Which Wacom tablet do I need?
June 11, 2014 2:45 PM   Subscribe

My dad, who is an engineering professor who can barely type, is looking for something that can help him put together lecture slides. I'm not sure if we want to attempt handwriting recognition, or just hand-write slides (similar to Khan Academy videos), but would a Wacom tablet suffice? If so, which model should I get?

Note: He has a Windows 8 touchscreen desktop. Not sure if that matters.
posted by acidic to Computers & Internet (8 answers total)
There are several iPad apps that could do this. Educreations is one that comes to mind. Is an iPad an option?
posted by tamitang at 3:46 PM on June 11, 2014

You might be better off with a general speech recognition package.
posted by Chocolate Pickle at 5:25 PM on June 11, 2014

Windows 8 comes with handwriting recognition. If it's a touchscreen, you can use the pop-up touch keyboard in the task bar, switch it into handwriting mode, and "write" with your finger, no additional hardware needed. Naturally, you can also get an external digitizer tablet; if all you need is handwriting recognition, you can get cheaper stuff than the Wacom tablets (I've heard good things about Monoprice tablets), that will work just as well, and pretty much any recently made Wacom tablet will work fine too. Just check to see if they have Windows 8 drivers before you buy.
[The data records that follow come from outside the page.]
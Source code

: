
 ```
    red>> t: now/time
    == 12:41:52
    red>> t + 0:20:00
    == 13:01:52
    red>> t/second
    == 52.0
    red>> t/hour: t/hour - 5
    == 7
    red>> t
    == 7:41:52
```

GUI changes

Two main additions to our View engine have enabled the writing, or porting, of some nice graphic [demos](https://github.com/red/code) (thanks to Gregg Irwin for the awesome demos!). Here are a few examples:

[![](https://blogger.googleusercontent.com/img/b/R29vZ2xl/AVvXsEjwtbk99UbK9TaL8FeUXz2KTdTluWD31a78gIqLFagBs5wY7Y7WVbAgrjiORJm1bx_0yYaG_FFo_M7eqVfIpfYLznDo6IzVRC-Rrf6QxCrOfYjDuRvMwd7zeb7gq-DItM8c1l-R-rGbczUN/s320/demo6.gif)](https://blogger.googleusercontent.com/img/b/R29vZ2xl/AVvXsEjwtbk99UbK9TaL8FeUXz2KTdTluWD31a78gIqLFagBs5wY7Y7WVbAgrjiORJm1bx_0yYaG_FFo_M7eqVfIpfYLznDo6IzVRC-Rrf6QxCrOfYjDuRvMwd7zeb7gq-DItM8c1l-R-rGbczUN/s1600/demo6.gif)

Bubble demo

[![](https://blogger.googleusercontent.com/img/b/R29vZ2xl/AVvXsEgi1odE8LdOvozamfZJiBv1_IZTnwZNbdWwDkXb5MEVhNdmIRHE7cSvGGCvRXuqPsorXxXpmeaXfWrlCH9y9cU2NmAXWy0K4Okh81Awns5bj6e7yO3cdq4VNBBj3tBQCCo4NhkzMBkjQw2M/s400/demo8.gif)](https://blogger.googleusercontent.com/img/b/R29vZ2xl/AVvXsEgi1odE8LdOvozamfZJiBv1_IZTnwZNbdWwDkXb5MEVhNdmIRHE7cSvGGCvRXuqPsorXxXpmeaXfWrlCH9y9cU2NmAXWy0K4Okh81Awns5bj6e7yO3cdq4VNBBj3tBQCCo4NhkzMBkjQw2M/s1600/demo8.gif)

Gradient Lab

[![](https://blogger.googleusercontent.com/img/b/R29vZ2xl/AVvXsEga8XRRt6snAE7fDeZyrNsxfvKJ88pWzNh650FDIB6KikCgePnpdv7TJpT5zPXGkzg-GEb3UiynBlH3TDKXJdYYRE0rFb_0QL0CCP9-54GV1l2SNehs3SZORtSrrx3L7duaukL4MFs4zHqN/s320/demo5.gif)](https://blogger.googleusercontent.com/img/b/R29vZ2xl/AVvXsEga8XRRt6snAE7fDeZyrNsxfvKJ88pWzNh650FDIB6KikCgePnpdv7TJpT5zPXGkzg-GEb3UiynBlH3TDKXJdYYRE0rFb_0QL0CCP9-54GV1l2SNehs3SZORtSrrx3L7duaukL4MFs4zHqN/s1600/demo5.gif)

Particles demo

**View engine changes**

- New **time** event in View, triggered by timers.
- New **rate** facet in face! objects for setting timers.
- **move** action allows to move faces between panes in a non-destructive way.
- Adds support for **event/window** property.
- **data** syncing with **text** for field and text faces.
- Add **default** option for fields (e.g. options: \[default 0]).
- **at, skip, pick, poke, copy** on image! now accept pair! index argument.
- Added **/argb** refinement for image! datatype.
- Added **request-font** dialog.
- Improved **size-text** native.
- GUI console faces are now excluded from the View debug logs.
If you decide to explore the speech recognition route, Windows 8 has some basic speech recognition built-in as well.

Good luck!
posted by Aleyn at 5:56 PM on June 11, 2014

Oh, I forgot to mention, you can also get capacitive styluses that will work directly with the touch screen, which might work better than just plain fingers for daily use.
posted by Aleyn at 7:28 PM on June 11, 2014

I have an older version of this wacom tablet and I love it, I've had it for 10 years, A++ would buy again.

If you want to capture handwriting however it is only ok - it depends on how well he could control the pen. I've tried to 'write' on microsoft paint & equivalent and found it hard to keep the pen steady & straight. So you dad might prefer the Wacom Intuos which I also tried and was much more sensitive.

Since your dad is a prof there could be a disability resource centre at the university which should have Wacom tablets on hand for him to borrow and demo. That's worth checking out at least.
posted by St. Peepsburg at 7:42 PM on June 11, 2014

Just bear in mind that using a Wacom tablet isn't quite the same as picking up a pen and writing. There's some learning involved and even when you're good at using it, it's never a substitute for the real thing.

Could you just get him a scanner and scan his hand-written slides, then put those in PowerPoint?
posted by picea at 5:54 AM on June 12, 2014

A wacom tablet sounds like overkill for this, especially if he already has a windows 8 touch screen. It can already handle handwriting recognition, especially if you get a cheap touch screen stylus.

If you do decide a digitizer tablet is the right move, just get a cheaper monoprice tablet. Wacom's 2000 or so levels of pressure sensitivity are mostly just artists. You won't notice a difference between a cheaper tablet.
posted by cirrostratus at 10:13 AM on June 12, 2014

As cirrostratus alludes to, Monoprice has drawing tablets for dirt cheap. Their biggest, fanciest one is $50. I have one and it works about as well as the fancy Wacom ones I've used, although the pressure sensitivity is slightly wonky and there's no convenient "eraser tool" on the stylus. If it's not for art purposes it should work fine.